__Prompt__: Print nothing except the lines of the listing below from the line with "- **Inventory size (avg):** 42.50" to the line with "2.13 - Adapte", each exactly as written, both ends included.

-- Opening Marker --

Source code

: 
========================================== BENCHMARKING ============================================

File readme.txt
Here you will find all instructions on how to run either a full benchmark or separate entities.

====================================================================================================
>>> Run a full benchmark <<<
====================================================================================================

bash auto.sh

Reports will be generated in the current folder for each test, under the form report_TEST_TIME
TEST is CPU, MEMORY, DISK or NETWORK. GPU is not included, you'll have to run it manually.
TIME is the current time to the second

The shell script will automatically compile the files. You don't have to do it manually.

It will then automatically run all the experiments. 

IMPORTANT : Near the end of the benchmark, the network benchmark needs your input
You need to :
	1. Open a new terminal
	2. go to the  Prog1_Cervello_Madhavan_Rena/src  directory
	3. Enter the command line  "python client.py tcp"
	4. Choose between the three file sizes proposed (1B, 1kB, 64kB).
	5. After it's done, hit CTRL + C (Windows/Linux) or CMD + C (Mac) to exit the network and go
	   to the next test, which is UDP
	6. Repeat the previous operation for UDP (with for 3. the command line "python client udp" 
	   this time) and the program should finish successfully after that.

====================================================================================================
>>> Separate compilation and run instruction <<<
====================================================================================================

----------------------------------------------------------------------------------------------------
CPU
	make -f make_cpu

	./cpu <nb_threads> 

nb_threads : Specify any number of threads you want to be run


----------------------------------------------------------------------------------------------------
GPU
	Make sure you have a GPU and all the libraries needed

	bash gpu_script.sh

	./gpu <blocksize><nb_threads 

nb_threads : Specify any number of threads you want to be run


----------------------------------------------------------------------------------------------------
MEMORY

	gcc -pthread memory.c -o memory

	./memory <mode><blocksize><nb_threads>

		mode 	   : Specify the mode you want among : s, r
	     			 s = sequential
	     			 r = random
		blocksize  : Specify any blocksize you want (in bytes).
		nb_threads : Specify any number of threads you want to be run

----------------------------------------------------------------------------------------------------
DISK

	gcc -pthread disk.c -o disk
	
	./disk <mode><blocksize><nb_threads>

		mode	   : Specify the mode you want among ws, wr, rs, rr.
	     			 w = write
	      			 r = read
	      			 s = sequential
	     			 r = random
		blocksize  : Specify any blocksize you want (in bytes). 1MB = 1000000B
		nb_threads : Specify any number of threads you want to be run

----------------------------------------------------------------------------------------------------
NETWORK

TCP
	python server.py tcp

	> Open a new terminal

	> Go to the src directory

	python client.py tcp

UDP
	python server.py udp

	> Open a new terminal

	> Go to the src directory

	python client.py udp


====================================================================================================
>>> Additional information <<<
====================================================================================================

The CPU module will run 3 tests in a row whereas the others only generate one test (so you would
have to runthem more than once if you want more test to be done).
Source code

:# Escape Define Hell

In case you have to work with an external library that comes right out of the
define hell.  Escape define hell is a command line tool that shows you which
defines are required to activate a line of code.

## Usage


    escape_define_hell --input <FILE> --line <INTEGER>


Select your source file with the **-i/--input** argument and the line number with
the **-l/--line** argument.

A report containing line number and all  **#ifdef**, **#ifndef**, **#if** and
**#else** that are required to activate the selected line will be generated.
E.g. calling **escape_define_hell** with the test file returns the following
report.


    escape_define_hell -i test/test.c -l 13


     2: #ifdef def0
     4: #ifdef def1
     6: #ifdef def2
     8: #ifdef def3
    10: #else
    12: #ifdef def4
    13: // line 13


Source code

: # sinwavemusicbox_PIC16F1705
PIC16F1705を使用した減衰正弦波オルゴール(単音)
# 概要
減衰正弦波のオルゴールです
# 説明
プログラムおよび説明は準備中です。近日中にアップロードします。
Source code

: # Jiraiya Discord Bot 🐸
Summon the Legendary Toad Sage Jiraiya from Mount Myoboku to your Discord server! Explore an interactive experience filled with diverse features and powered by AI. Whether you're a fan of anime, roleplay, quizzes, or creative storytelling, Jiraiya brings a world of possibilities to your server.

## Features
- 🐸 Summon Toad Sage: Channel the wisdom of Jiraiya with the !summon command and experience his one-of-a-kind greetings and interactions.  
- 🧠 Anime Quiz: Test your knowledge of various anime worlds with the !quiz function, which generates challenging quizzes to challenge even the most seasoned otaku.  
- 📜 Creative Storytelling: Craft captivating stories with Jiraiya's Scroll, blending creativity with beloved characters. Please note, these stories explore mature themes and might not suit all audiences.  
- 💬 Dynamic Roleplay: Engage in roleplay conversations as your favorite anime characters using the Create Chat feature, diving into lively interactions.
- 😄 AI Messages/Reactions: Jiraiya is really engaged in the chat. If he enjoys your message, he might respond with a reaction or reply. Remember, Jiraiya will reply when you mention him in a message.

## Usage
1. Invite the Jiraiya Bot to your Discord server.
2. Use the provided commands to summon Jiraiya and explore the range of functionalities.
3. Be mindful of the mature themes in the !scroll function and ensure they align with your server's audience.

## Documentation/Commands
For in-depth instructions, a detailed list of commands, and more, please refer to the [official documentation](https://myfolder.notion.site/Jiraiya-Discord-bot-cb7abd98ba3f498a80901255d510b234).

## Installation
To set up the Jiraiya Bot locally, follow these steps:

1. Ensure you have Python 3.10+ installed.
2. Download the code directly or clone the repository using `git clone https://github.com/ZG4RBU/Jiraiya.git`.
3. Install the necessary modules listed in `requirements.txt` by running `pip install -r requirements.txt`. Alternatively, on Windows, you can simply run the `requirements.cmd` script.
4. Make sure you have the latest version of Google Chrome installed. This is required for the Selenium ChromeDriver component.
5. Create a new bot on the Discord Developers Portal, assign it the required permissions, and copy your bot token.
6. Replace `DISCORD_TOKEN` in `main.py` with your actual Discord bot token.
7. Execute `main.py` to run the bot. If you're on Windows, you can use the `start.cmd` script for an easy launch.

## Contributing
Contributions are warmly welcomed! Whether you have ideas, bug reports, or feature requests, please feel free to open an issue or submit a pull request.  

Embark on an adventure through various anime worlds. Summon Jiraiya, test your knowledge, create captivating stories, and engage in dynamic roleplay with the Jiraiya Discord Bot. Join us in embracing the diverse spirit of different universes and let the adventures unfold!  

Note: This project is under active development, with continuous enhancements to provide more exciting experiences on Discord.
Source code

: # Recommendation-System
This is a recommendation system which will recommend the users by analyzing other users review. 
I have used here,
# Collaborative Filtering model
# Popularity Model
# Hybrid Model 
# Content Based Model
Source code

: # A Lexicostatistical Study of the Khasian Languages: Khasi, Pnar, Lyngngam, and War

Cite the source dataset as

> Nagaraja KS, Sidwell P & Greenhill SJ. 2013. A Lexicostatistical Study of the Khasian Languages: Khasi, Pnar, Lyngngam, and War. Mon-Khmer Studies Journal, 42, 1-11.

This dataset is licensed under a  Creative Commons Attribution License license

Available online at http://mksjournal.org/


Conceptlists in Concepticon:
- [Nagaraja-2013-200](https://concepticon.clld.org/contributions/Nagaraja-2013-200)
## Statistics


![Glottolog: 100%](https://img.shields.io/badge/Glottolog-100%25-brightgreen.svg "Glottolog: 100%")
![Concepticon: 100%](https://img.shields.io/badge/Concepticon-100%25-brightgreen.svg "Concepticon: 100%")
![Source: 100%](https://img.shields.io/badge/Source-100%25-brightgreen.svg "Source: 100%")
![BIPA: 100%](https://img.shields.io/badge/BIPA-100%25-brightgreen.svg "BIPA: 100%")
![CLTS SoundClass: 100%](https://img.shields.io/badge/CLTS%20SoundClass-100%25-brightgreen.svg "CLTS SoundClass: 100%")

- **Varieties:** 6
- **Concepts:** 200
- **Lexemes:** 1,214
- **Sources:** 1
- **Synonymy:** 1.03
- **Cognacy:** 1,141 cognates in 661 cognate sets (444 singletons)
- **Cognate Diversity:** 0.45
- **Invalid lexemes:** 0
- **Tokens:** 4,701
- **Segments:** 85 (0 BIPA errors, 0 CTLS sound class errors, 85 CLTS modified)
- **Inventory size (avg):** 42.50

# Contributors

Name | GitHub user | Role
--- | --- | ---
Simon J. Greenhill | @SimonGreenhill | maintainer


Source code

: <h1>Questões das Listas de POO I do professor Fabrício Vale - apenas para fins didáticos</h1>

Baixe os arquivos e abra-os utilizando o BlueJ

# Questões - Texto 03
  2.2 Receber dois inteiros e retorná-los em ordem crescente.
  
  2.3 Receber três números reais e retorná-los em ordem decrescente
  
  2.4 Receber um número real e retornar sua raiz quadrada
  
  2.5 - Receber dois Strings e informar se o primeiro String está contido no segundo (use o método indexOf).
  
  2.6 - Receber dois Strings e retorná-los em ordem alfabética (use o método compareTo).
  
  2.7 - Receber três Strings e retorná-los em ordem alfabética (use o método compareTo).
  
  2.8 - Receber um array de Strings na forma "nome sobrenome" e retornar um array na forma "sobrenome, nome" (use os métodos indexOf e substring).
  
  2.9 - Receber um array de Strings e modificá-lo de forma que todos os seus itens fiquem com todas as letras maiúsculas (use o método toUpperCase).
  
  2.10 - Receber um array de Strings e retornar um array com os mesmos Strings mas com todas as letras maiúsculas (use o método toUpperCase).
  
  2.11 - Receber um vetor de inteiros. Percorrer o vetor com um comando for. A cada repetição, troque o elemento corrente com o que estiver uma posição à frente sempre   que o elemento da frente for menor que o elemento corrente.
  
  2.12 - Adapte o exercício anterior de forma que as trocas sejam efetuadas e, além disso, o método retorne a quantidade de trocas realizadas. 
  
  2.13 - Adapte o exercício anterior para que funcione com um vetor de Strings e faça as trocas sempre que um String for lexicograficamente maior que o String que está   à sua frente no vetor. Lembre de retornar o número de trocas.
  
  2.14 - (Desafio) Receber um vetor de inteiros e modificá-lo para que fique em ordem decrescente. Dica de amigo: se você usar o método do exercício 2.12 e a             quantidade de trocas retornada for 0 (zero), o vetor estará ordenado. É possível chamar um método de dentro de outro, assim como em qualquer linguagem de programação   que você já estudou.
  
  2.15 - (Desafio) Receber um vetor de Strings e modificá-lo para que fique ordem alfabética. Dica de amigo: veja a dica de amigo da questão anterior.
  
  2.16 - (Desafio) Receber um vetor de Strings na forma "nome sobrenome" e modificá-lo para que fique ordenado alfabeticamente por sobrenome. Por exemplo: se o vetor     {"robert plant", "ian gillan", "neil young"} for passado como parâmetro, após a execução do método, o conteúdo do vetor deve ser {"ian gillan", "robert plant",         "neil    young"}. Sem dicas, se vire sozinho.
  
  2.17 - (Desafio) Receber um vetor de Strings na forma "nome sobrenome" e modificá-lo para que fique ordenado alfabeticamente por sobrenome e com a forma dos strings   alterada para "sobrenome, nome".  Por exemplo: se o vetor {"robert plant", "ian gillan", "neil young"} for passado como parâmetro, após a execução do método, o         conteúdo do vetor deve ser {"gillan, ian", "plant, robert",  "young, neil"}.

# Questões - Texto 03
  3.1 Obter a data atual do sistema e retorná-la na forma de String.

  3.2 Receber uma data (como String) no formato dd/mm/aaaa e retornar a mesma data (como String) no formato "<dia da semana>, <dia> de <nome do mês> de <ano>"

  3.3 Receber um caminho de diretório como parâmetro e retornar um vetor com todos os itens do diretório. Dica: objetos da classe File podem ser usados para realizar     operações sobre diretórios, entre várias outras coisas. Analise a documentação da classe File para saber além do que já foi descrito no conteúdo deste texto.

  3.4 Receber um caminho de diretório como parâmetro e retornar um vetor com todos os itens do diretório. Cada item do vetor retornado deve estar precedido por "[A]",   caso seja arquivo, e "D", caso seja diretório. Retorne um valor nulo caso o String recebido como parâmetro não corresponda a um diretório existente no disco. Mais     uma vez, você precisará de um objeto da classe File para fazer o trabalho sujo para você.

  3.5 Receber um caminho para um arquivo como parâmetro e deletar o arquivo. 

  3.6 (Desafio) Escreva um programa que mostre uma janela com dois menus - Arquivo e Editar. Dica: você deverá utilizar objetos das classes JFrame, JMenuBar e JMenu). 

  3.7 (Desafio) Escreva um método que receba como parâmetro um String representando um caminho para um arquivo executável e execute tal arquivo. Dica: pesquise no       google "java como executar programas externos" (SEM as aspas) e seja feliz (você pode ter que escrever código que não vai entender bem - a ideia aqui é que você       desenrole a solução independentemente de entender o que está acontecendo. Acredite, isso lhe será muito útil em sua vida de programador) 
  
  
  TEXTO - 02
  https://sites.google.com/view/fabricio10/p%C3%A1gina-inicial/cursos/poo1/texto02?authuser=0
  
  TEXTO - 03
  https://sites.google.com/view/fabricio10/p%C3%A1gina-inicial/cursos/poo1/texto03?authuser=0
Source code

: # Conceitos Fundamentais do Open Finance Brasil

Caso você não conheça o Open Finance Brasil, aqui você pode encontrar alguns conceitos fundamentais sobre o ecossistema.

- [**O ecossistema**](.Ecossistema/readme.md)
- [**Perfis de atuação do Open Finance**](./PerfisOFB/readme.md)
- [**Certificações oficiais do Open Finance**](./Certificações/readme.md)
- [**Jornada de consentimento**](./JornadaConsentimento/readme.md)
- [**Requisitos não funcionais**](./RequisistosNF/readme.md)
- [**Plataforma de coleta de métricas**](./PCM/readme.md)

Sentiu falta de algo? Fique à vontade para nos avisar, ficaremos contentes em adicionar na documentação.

-- Closing Marker --

__Result__:
- **Inventory size (avg):** 42.50

# Contributors

Name | GitHub user | Role
--- | --- | ---
Simon J. Greenhill | @SimonGreenhill | maintainer


Source code

: <h1>Questões das Listas de POO I do professor Fabrício Vale - apenas para fins didáticos</h1>

Baixe os arquivos e abra-os utilizando o BlueJ

# Questões - Texto 03
  2.2 Receber dois inteiros e retorná-los em ordem crescente.
  
  2.3 Receber três números reais e retorná-los em ordem decrescente
  
  2.4 Receber um número real e retornar sua raiz quadrada
  
  2.5 - Receber dois Strings e informar se o primeiro String está contido no segundo (use o método indexOf).
  
  2.6 - Receber dois Strings e retorná-los em ordem alfabética (use o método compareTo).
  
  2.7 - Receber três Strings e retorná-los em ordem alfabética (use o método compareTo).
  
  2.8 - Receber um array de Strings na forma "nome sobrenome" e retornar um array na forma "sobrenome, nome" (use os métodos indexOf e substring).
  
  2.9 - Receber um array de Strings e modificá-lo de forma que todos os seus itens fiquem com todas as letras maiúsculas (use o método toUpperCase).
  
  2.10 - Receber um array de Strings e retornar um array com os mesmos Strings mas com todas as letras maiúsculas (use o método toUpperCase).
  
  2.11 - Receber um vetor de inteiros. Percorrer o vetor com um comando for. A cada repetição, troque o elemento corrente com o que estiver uma posição à frente sempre   que o elemento da frente for menor que o elemento corrente.
  
  2.12 - Adapte o exercício anterior de forma que as trocas sejam efetuadas e, além disso, o método retorne a quantidade de trocas realizadas. 
  
  2.13 - Adapte o exercício anterior para que funcione com um vetor de Strings e faça as trocas sempre que um String for lexicograficamente maior que o String que está   à sua frente no vetor. Lembre de retornar o número de trocas.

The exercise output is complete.